AJR  Columns :     THE NEWSPAPER BUSINESS    
From AJR,   April 2002

The Return of the Deal   

A couple of newspaper acquisitions break the drought.

By John Morton
John Morton (mortoninc@msn.com), a former newspaper reporter, is president of a consulting firm that analyzes newspapers and other media properties.     


By definition almost everything slows down in a recession, and that has been notably true when it comes to buying and selling newspapers.

In the last recession, which for newspapers covered 1990 and 1991, newspaper acquisitions disappeared after several years of frenzied dealing. In the current recession, which may or may not have ended, depending on how you read the tea leaves, newspaper deals likewise dried up.

Until, that is, February of this year, when Lee Enterprises agreed to acquire Howard Publications for $694 million, and Community Newspaper Holdings Inc. agreed to buy four dailies from the Ottaway Newspapers unit of Dow Jones for $182 million.

Now, for someone like me who spends a lot of time appraising newspaper properties, this break in the acquisition doldrums was welcome. One of the ways to appraise a newspaper is to compare its operations with those of papers recently sold. When there aren't any deals, a valuable appraisal tool is lacking.

Actually, there were a few changes in ownership last year, affecting 23 dailies, but all were tiny in circulation and none of the financial data was revealed. Compare that with 125 newspaper sales in 2000 and 70 in 1999, with many sizable dailies involved.

The fact that deals dry up in a recession does not mean that newspapers suddenly are no longer valuable and desired by prospective purchasers. The problem is that prospective sellers have a pretty good idea of how much money they want, an amount usually expressed as a multiple of operating cash flow, which is earnings before noncash charges like depreciation, interest and taxes. The going price for newspaper acquisitions has been a multiple of around 12 times operating cash flow. If earnings drop 15 to 20 percent in a recession, which is not unusual, the impact on how much an owner would get is large indeed, and it's no wonder prospective sellers would rather wait until business picks up.

What was notable about Lee Enterprises' announcement of its acquisition of Howard Publications, which owns 16 dailies in 11 states, was that it provided both pre-recession and recession multiples. Based on Howard's fiscal year ended April 2000, the sale price was 12.3 times operating cash flow. Based on the following fiscal year, which included several months of recession, the multiple was 14.1. (Dow Jones made no such distinctions in its announcement that it was selling four of its Ottaway newspapers in four states. By my calculations, the $182 million sale price represented 12.2 times 2001 operating cash flow.)

If the past is a guide, these two acquisitions presage a resumption of ownership concentration, a process that began back in the 1950s and probably will not end until a handful of companies own most of the nation's dailies.

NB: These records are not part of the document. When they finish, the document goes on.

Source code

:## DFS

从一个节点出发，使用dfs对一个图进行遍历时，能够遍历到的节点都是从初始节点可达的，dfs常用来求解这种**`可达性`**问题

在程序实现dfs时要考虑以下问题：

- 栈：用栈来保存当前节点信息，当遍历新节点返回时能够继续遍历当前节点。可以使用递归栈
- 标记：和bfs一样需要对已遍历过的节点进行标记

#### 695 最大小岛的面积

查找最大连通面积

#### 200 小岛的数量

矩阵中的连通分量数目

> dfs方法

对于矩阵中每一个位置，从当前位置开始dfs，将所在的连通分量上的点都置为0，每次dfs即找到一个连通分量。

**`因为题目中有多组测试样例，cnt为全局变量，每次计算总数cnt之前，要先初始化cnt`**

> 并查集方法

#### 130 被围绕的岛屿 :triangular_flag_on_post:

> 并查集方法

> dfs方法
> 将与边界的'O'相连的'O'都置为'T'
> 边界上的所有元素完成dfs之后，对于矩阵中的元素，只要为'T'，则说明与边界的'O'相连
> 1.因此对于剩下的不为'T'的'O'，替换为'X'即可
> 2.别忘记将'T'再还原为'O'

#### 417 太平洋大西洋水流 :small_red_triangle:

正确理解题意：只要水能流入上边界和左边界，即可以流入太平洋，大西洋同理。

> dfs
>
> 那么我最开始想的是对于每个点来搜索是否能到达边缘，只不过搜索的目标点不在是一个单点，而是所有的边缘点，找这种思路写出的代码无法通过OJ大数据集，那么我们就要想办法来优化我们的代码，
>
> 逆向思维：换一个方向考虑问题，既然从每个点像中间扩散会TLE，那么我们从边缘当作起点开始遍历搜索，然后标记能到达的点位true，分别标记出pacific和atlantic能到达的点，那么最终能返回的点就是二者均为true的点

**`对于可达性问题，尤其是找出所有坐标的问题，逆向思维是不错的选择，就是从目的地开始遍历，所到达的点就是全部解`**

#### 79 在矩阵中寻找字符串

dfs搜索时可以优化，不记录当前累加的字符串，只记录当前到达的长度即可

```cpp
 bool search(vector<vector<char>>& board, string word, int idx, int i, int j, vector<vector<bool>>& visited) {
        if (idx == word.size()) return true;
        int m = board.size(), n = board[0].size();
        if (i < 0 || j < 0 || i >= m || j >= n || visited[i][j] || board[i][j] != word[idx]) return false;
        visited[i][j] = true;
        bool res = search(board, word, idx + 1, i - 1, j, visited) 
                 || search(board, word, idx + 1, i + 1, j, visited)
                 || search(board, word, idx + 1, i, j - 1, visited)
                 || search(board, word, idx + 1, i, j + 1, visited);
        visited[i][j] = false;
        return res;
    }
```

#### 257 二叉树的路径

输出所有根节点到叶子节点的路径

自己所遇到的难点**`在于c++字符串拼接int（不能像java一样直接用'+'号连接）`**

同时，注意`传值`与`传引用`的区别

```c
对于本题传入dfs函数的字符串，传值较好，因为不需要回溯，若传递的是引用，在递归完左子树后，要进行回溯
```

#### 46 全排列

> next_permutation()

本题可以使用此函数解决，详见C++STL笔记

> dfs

Still, the newspaper industry remains diverse in ownership compared with other media operations. By my count, there are 118 companies that own two or more dailies (many of these companies are quite small, with total circulations in the tens of thousands) and somewhere less than 300 individually owned dailies.

The question that hovers over newspapers is whether the rush to media convergence will push the industry into an entirely different ownership environment. So far, newspaper companies have been acquired by other newspaper companies, and convergence generally has been intracompany, involving TV and radio stations and in some cases cable operations already owned by the companies.

But consider AOL Time Warner – which owns magazines, TV stations, motion-picture production, cable television systems and Internet services, and which may soon, based on a recent federal appeals court decision, be allowed to own TV stations and cable systems in the same market. It takes no leap of imagination to know what would complete this convergence picture--newspapers. Or consider General Electric, which owns NBC. If this corporate behemoth--which dwarfs all other media companies--decides to stay in the media business and decides convergence is the path to success, it has the financial means to buy up just about everything, including newspapers.

I confess that I sometimes lie awake at night and envision a future in which every movie producer, theater operator, television network, TV and radio station, cable system and, yes, every newspaper is owned by a company I'll call Media One--Media Two just having gone belly-up. It would all have been done in the name of economic efficiency and inevitability of consolidation, and it would be horrible. For now, at least, the newspaper industry is fortunate to be out of this convergence fray and to have almost all publications owned by people who basically (if not always perfectly) understand what newspapers are supposed to stand for.